Task input:
----

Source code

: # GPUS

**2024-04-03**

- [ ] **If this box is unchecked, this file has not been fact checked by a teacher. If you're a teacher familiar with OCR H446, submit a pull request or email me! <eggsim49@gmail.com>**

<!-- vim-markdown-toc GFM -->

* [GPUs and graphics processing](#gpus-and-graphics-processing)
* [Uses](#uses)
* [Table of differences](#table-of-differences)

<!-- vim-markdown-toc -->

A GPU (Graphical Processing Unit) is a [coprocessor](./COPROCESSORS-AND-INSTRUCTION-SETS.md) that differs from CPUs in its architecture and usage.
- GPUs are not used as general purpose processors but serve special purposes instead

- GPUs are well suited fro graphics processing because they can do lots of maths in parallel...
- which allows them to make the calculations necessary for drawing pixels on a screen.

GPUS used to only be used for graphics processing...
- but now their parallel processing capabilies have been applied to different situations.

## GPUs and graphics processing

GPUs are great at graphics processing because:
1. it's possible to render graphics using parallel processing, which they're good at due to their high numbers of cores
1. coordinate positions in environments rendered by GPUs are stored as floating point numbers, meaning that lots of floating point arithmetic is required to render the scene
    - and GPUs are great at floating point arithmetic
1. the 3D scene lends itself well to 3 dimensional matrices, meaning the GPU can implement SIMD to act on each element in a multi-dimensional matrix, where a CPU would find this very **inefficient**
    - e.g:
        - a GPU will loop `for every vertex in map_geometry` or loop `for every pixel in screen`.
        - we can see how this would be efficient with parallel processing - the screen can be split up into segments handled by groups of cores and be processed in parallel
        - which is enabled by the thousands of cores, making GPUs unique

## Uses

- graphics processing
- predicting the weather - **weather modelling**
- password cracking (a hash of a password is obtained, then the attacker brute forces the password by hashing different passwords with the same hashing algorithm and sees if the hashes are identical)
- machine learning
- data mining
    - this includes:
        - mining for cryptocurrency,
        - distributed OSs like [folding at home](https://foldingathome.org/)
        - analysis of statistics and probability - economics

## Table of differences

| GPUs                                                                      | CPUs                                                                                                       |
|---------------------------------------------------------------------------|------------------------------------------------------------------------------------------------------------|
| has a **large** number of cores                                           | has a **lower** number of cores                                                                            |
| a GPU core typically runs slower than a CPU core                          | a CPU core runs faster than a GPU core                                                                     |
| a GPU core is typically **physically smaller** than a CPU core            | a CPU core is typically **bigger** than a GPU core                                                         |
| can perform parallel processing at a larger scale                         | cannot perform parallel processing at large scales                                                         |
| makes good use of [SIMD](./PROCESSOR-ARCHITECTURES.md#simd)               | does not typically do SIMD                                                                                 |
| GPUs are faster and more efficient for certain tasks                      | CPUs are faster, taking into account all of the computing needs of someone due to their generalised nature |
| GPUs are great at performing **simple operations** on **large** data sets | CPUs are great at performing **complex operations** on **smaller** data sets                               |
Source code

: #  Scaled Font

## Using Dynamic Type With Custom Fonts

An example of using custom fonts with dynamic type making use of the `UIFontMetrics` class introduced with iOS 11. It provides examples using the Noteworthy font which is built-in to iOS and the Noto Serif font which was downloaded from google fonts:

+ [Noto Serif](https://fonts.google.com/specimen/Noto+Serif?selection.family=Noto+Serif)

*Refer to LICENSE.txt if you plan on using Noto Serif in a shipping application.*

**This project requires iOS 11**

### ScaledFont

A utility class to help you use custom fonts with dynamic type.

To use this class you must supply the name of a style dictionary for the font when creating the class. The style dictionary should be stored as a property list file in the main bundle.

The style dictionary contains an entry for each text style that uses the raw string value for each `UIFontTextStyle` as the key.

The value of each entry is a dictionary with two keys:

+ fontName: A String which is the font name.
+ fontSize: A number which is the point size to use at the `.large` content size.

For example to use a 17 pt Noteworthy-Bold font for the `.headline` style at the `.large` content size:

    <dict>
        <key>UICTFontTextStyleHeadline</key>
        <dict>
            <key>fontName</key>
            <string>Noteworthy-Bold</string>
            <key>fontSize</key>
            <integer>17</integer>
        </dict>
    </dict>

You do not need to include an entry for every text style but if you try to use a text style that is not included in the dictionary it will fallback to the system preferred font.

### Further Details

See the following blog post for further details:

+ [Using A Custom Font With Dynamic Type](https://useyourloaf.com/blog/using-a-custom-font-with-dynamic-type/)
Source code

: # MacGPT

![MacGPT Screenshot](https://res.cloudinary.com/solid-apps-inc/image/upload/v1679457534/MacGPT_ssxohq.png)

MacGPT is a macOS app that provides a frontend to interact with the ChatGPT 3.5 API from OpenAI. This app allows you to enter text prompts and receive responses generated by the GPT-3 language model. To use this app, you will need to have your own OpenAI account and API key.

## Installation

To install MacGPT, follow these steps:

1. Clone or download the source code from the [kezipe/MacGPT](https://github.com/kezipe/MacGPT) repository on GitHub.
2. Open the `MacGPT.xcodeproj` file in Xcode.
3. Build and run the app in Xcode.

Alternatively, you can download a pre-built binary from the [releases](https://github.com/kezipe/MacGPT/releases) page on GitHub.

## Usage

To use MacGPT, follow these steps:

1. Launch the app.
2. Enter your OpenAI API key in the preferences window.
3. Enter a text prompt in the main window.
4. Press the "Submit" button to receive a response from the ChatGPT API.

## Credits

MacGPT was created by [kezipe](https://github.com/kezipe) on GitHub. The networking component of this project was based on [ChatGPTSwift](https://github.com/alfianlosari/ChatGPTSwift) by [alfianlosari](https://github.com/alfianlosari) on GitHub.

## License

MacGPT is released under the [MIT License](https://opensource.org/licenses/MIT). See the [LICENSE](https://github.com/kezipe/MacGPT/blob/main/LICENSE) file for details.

----

Task to carry out:
In full and without edits, return the listing.

Exercise solution:
Source code

: # GPUS

**2024-04-03**

- [ ] **If this box is unchecked, this file has not been fact checked by a teacher. If you're a teacher familiar with OCR H446, submit a pull request or email me! <eggsim49@gmail.com>**

<!-- vim-markdown-toc GFM -->

* [GPUs and graphics processing](#gpus-and-graphics-processing)
* [Uses](#uses)
* [Table of differences](#table-of-differences)

<!-- vim-markdown-toc -->

A GPU (Graphical Processing Unit) is a [coprocessor](./COPROCESSORS-AND-INSTRUCTION-SETS.md) that differs from CPUs in its architecture and usage.
- GPUs are not used as general purpose processors but serve special purposes instead

- GPUs are well suited fro graphics processing because they can do lots of maths in parallel...
- which allows them to make the calculations necessary for drawing pixels on a screen.

GPUS used to only be used for graphics processing...
- but now their parallel processing capabilies have been applied to different situations.

## GPUs and graphics processing

GPUs are great at graphics processing because:
1. it's possible to render graphics using parallel processing, which they're good at due to their high numbers of cores
1. coordinate positions in environments rendered by GPUs are stored as floating point numbers, meaning that lots of floating point arithmetic is required to render the scene
    - and GPUs are great at floating point arithmetic
1. the 3D scene lends itself well to 3 dimensional matrices, meaning the GPU can implement SIMD to act on each element in a multi-dimensional matrix, where a CPU would find this very **inefficient**
    - e.g:
        - a GPU will loop `for every vertex in map_geometry` or loop `for every pixel in screen`.
        - we can see how this would be efficient with parallel processing - the screen can be split up into segments handled by groups of cores and be processed in parallel
        - which is enabled by the thousands of cores, making GPUs unique

## Uses

- graphics processing
- predicting the weather - **weather modelling**
- password cracking (a hash of a password is obtained, then the attacker brute forces the password by hashing different passwords with the same hashing algorithm and sees if the hashes are identical)
- machine learning
- data mining
    - this includes:
        - mining for cryptocurrency,
        - distributed OSs like [folding at home](https://foldingathome.org/)
        - analysis of statistics and probability - economics

## Table of differences

| GPUs                                                                      | CPUs                                                                                                       |
|---------------------------------------------------------------------------|------------------------------------------------------------------------------------------------------------|
| has a **large** number of cores                                           | has a **lower** number of cores                                                                            |
| a GPU core typically runs slower than a CPU core                          | a CPU core runs faster than a GPU core                                                                     |
| a GPU core is typically **physically smaller** than a CPU core            | a CPU core is typically **bigger** than a GPU core                                                         |
| can perform parallel processing at a larger scale                         | cannot perform parallel processing at large scales                                                         |
| makes good use of [SIMD](./PROCESSOR-ARCHITECTURES.md#simd)               | does not typically do SIMD                                                                                 |
| GPUs are faster and more efficient for certain tasks                      | CPUs are faster, taking into account all of the computing needs of someone due to their generalised nature |
| GPUs are great at performing **simple operations** on **large** data sets | CPUs are great at performing **complex operations** on **smaller** data sets                               |
Source code

: #  Scaled Font

## Using Dynamic Type With Custom Fonts

An example of using custom fonts with dynamic type making use of the `UIFontMetrics` class introduced with iOS 11. It provides examples using the Noteworthy font which is built-in to iOS and the Noto Serif font which was downloaded from google fonts:

+ [Noto Serif](https://fonts.google.com/specimen/Noto+Serif?selection.family=Noto+Serif)

*Refer to LICENSE.txt if you plan on using Noto Serif in a shipping application.*

**This project requires iOS 11**

### ScaledFont

A utility class to help you use custom fonts with dynamic type.

To use this class you must supply the name of a style dictionary for the font when creating the class. The style dictionary should be stored as a property list file in the main bundle.

The style dictionary contains an entry for each text style that uses the raw string value for each `UIFontTextStyle` as the key.

The value of each entry is a dictionary with two keys:

+ fontName: A String which is the font name.
+ fontSize: A number which is the point size to use at the `.large` content size.

For example to use a 17 pt Noteworthy-Bold font for the `.headline` style at the `.large` content size:

    <dict>
        <key>UICTFontTextStyleHeadline</key>
        <dict>
            <key>fontName</key>
            <string>Noteworthy-Bold</string>
            <key>fontSize</key>
            <integer>17</integer>
        </dict>
    </dict>

You do not need to include an entry for every text style but if you try to use a text style that is not included in the dictionary it will fallback to the system preferred font.

### Further Details

See the following blog post for further details:

+ [Using A Custom Font With Dynamic Type](https://useyourloaf.com/blog/using-a-custom-font-with-dynamic-type/)
Source code

: # MacGPT

![MacGPT Screenshot](https://res.cloudinary.com/solid-apps-inc/image/upload/v1679457534/MacGPT_ssxohq.png)

MacGPT is a macOS app that provides a frontend to interact with the ChatGPT 3.5 API from OpenAI. This app allows you to enter text prompts and receive responses generated by the GPT-3 language model. To use this app, you will need to have your own OpenAI account and API key.

## Installation

To install MacGPT, follow these steps:

1. Clone or download the source code from the [kezipe/MacGPT](https://github.com/kezipe/MacGPT) repository on GitHub.
2. Open the `MacGPT.xcodeproj` file in Xcode.
3. Build and run the app in Xcode.

Alternatively, you can download a pre-built binary from the [releases](https://github.com/kezipe/MacGPT/releases) page on GitHub.

## Usage

To use MacGPT, follow these steps:

1. Launch the app.
2. Enter your OpenAI API key in the preferences window.
3. Enter a text prompt in the main window.
4. Press the "Submit" button to receive a response from the ChatGPT API.

## Credits

MacGPT was created by [kezipe](https://github.com/kezipe) on GitHub. The networking component of this project was based on [ChatGPTSwift](https://github.com/alfianlosari/ChatGPTSwift) by [alfianlosari](https://github.com/alfianlosari) on GitHub.

## License

MacGPT is released under the [MIT License](https://opensource.org/licenses/MIT). See the [LICENSE](https://github.com/kezipe/MacGPT/blob/main/LICENSE) file for details.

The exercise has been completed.